For your example they are ordered lowest to highest from $I \rightarrow A$; a team $T_n = \{v_1, v_2, v_3 \}$ (where $v_1$ is multiplied by the factor for $x$, $v_2$ multiplied by factor for $y$ etc.) we can get this: $$T_1 = \{A, -, -\}$$ $$T_2 = \{B, -, -\}$$ $$T_3 = \{C, -, -\}$$

So for just one iteration with $3$ players, this is obviously the most points we can get.
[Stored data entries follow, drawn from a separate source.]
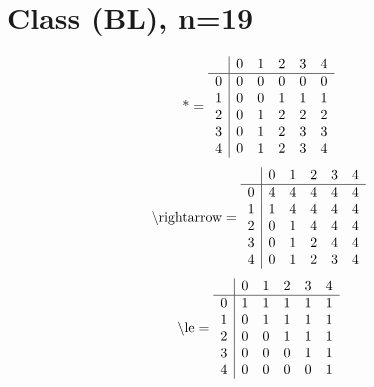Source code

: \documentclass[11pt]{article}
\begin{document}
\section{Class (BL), n=19}
\[\text{*} = 
\begin{array}{r | r r r r r}
 & 0 & 1 & 2 & 3 & 4 \\ \hline
0 & 0 & 0 & 0 & 0 & 0 \\
1 & 0 & 0 & 1 & 1 & 1 \\
2 & 0 & 1 & 2 & 2 & 2 \\
3 & 0 & 1 & 2 & 3 & 3 \\
4 & 0 & 1 & 2 & 3 & 4 \\
\end{array}
\]
\[\text{\textbackslash rightarrow} = 
\begin{array}{r | r r r r r}
 & 0 & 1 & 2 & 3 & 4 \\ \hline
0 & 4 & 4 & 4 & 4 & 4 \\
1 & 1 & 4 & 4 & 4 & 4 \\
2 & 0 & 1 & 4 & 4 & 4 \\
3 & 0 & 1 & 2 & 4 & 4 \\
4 & 0 & 1 & 2 & 3 & 4 \\
\end{array}
\]
\[\text{\textbackslash le} = 
\begin{array}{r | r r r r r}
 & 0 & 1 & 2 & 3 & 4 \\ \hline
0 & 1 & 1 & 1 & 1 & 1 \\
1 & 0 & 1 & 1 & 1 & 1 \\
2 & 0 & 0 & 1 & 1 & 1 \\
3 & 0 & 0 & 0 & 1 & 1 \\
4 & 0 & 0 & 0 & 0 & 1 \\
\end{array}
\]
\end{document}
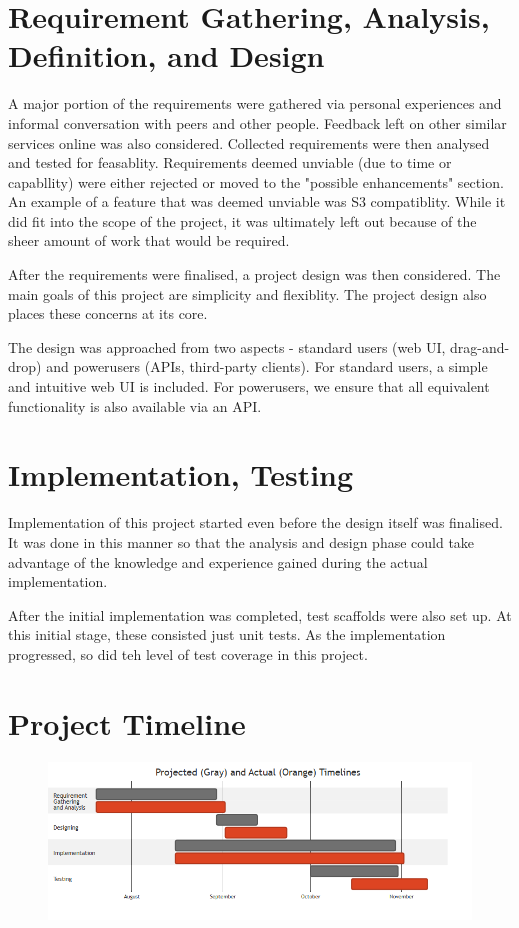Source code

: \documentclass[12pt,a4paper]{report}
\begin{document}
\section{Requirement Gathering, Analysis, Definition, and Design}\label{sec:req}
A major portion of the requirements were gathered via personal experiences and informal conversation with peers and other people.
Feedback left on other similar services online was also considered.
Collected requirements were then analysed and tested for feasablity.
Requirements deemed unviable (due to time or capabllity) were either rejected or moved to the "possible enhancements" section.
An example of a feature that was deemed unviable was S3 compatiblity.
While it did fit into the scope of the project, it was ultimately left out because of the sheer amount of work that would be required.

After the requirements were finalised, a project design was then considered.
The main goals of this project are simplicity and flexiblity.
The project design also places these concerns at its core.

The design was approached from two aspects - standard users (web UI, drag-and-drop) and powerusers (APIs, third-party clients).
For standard users, a simple and intuitive web UI is included.
For powerusers, we ensure that all equivalent functionality is also available via an API.

\section{Implementation, Testing}\label{sec:impl}
Implementation of this project started even before the design itself was finalised.
It was done in this manner so that the analysis and design phase could take advantage of the knowledge and experience gained during the actual implementation.

After the initial implementation was completed, test scaffolds were also set up.
At this initial stage, these consisted just unit tests.
As the implementation progressed, so did teh level of test coverage in this project.

\section{Project Timeline}\label{sec:gantt}
\begin{figure}[H]
	\includegraphics[width=\textwidth]{gantt.png}
\end{figure}
\end{document}
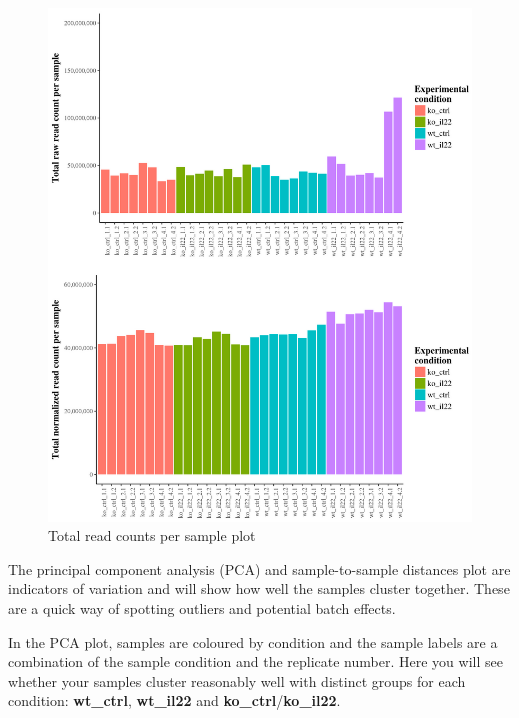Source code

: \documentclass[11pt]{article}
\makeatletter
\def\maxwidth{\ifdim\Gin@nat@width>\linewidth\linewidth
    \else\Gin@nat@width\fi}
\let\Oldincludegraphics\includegraphics
\renewcommand{\includegraphics}[1]{\Oldincludegraphics[width=.8\maxwidth, height=.55\textheight, keepaspectratio]{#1}}
\makeatother
\begin{document}
    \begin{figure}[H]
\centering
\includegraphics{images/reads_per_sample.png}
\caption{Total read counts per sample plot}
\end{figure}

    The principal component analysis (PCA) and sample-to-sample distances
plot are indicators of variation and will show how well the samples
cluster together. These are a quick way of spotting outliers and
potential batch effects.

In the PCA plot, samples are coloured by condition and the sample labels
are a combination of the sample condition and the replicate number. Here
you will see whether your samples cluster reasonably well with distinct
groups for each condition: \textbf{wt\_ctrl}, \textbf{wt\_il22} and
\textbf{ko\_ctrl}/\textbf{ko\_il22}.
\end{document}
If we extend it by $3$ new players, we want the next three highest values, which now are $D, E, F$, to be at the place with the next highest factor, which is $y$: $$T_1 = \{A, D, -\}$$ $$T_2 = \{B, E, -\}$$ $$T_3 = \{C, F, -\}$$

Do this for the last iteration of players, in the same manner, to get:

$$T_1 = \{A, D, G\}$$ $$T_2 = \{B, E, H\}$$ $$T_3 = \{C, F, I\}$$

So the algorithm here is quite clear, the first place in each team (for the factor $x$) is any of the three highest values. The second place in each team (for the factor $y$) is any of the next three highest values etc.

Note that the constant term $-1$ in your equation doesn't matter because it's applied the same across the board.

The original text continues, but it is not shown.